**PROBLEM TO SOLVE:** Comb through the entries for "only" and pull out each line that holds it.

**STORED DATA:**
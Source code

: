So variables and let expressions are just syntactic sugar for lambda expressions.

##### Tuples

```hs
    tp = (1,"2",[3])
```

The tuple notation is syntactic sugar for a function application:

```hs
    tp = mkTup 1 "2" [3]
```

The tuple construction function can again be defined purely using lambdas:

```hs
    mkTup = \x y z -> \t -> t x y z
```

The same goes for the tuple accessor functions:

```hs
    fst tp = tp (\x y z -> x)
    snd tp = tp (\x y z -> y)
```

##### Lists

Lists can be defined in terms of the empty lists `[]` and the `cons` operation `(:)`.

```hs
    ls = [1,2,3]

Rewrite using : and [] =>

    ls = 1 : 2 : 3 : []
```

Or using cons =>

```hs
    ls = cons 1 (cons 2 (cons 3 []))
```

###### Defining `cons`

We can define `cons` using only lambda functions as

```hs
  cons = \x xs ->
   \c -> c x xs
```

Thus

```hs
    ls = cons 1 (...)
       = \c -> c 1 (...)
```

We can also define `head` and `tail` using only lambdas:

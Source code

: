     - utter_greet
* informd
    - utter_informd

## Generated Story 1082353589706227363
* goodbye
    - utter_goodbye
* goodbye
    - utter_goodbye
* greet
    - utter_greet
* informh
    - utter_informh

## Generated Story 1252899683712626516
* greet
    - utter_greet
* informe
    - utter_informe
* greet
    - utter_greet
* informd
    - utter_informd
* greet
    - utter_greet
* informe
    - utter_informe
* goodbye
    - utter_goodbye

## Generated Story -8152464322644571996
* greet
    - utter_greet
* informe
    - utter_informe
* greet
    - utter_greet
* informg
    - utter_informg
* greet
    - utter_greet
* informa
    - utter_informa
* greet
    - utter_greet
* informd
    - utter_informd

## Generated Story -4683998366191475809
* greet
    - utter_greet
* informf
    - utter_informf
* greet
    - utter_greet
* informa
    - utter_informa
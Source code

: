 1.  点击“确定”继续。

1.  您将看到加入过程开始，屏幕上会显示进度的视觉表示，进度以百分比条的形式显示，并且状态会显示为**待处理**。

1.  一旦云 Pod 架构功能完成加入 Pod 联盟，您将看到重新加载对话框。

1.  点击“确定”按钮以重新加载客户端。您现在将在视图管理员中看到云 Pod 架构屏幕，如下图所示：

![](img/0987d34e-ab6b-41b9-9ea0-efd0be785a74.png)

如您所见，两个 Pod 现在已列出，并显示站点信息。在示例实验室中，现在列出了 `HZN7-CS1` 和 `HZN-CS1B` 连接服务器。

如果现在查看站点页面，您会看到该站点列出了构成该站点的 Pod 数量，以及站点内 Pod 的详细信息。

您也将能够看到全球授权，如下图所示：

**EXPECTED ANSWER:**
We can define `cons` using only lambda functions as
We can also define `head` and `tail` using only lambdas:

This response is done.